UK economy ‘bounces back’ in another signal a recession is off the table but experts warn of stagnation
The UK economy “bounced back” from a sharp contraction over Christmas and is holding up better than feared in another sign the country could avoid a recession, official figures out today show.
Gross domestic product (GDP) jumped 0.3 per cent in January, better than the consensus forecast of 0.1 per cent growth, according to the Office for National Statistics (ONS).
In December, GDP contracted 0.5 per cent.
The resumption of the men’s Premier League after the 2022 Qatar World Cup and children returning to classrooms after an unusual rise in absences over Christmas pushed output higher.
Today’s numbers add to the growing batch of data signalling businesses and households are withstanding the cost of living crisis and are still spending despite inflation racing to a 40-year high of more than 10 per cent.
At the turn of the year, experts at the Bank of England had warned the UK economy was on course to suffer the longest recession in a century which would shave around three per cent off of GDP.
Now, many City economists, including investment bank JP Morgan and think tank the National Institute of Economic and Social Research, have bet the country will avoid a recession.
“The economy partially bounced back from the large fall seen in December,” Darren Morgan, director of economics statistics at the ONS, said.
Better than forecast GDP growth will ease the strain on the public finances by raising tax revenues and cut borrowing, although there is speculation the Office for Budget Responsibility has slashed its long term outlook.
UK economy grew in January but is flatlining
Chancellor Jeremy Hunt is largely expected to launch a tamed budget next Wednesday to keep the books balanced.
“The UK economy has proved more resilient than many expected, but there is a long way to go,” he said.
“Next week, I will set out the next stage of our plan to halve inflation, reduce debt and grow the economy – so we can improve living standards for everyone,’ he added.
Hunt must use next week’s budget – which is poised to confirm the six percentage point corporation tax rise – “to help put Britain on a sustainable growth path for the rest of the year and beyond,” Kitty Ussher, chief economist at Institute of Directors.
Although the likelihood of the economy swerving a recession has grown, the country seems to be entering a period of slow burning stagnation.
“Across the last three months as a whole and, indeed over the last 12 months, the economy has, though, showed zero growth,” Morgan added.
Bank Governor Andrew Bailey and the rest of the team of rate setters do not think the economy will grow at all up until 2025, a warning reinforced in forecasts by the British Chambers of Commerce out this week.
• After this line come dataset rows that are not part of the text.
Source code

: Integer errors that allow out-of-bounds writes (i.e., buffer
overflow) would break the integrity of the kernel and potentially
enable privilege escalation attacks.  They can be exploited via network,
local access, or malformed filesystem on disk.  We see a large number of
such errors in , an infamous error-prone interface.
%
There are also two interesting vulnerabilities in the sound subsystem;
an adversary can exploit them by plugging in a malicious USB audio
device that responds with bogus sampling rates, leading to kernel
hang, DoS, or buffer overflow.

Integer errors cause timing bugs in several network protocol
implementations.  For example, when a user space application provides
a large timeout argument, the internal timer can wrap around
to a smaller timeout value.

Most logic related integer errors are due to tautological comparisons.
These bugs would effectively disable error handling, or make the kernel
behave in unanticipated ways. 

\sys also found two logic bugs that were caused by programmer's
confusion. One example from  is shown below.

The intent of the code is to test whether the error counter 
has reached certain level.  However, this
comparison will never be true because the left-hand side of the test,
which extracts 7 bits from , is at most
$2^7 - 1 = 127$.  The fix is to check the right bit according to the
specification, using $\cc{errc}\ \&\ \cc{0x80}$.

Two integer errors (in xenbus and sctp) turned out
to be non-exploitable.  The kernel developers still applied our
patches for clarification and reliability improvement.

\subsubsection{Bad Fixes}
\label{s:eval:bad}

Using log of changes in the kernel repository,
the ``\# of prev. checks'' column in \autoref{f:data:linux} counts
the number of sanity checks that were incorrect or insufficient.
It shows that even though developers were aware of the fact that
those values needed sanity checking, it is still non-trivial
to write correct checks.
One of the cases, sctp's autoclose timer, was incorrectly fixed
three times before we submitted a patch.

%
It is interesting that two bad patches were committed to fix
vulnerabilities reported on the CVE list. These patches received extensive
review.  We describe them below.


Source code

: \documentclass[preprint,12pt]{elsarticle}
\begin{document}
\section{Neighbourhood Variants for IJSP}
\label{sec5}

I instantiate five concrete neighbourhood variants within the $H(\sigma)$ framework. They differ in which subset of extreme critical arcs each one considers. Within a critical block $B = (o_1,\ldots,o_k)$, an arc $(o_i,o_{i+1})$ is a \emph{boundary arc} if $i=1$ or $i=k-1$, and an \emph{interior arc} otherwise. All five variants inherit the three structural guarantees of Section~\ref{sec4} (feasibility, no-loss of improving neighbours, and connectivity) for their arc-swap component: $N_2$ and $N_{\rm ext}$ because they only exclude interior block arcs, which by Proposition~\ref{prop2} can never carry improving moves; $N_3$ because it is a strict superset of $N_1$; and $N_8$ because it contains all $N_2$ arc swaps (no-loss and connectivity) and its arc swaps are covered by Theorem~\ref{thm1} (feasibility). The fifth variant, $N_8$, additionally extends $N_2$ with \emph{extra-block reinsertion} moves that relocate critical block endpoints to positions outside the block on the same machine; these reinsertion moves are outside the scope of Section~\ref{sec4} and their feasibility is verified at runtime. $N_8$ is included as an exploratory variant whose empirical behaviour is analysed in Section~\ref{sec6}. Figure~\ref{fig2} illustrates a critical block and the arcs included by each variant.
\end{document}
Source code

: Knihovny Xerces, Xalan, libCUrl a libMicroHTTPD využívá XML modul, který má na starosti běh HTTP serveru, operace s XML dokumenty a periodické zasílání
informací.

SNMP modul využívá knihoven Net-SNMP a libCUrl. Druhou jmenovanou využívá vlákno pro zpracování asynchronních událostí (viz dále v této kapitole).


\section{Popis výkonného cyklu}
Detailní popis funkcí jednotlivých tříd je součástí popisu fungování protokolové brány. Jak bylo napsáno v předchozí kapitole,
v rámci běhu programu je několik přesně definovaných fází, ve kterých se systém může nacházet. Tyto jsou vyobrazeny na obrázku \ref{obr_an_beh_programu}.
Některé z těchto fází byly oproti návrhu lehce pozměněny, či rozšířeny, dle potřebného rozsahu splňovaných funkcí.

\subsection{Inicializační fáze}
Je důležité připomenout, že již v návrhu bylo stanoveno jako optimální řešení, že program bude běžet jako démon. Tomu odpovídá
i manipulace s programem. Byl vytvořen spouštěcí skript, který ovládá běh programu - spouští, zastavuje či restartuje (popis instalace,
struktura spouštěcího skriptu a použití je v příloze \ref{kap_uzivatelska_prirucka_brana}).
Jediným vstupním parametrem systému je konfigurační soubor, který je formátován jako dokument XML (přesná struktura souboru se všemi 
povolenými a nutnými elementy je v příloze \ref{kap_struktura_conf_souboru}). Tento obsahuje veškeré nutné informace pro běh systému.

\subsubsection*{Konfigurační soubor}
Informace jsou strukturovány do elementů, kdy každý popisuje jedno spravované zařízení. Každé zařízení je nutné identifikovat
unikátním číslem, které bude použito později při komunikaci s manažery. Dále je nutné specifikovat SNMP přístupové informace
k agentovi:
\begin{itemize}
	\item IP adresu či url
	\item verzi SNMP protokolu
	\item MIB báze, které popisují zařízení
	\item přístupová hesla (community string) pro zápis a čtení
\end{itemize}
Britain remains the only G7 country with an economy that is smaller than before the Covid-19 crisis.
Analysts said there is still a chance the country will suffer a recession this year despite families being handed a reprieve from tumbling international gas prices.
“This may not be sufficient to stave off a recession in the first half of this year, as consumer spending remains weak with households continuing to be squeezed by elevated prices and higher interest rates,” Yael Selfin, chief economist at KPMG UK, said.
Bailey and co have pumped up borrowing costs ten times in a row to 15-year high of four per cent, the effects of which have yet to fully thread through the economy.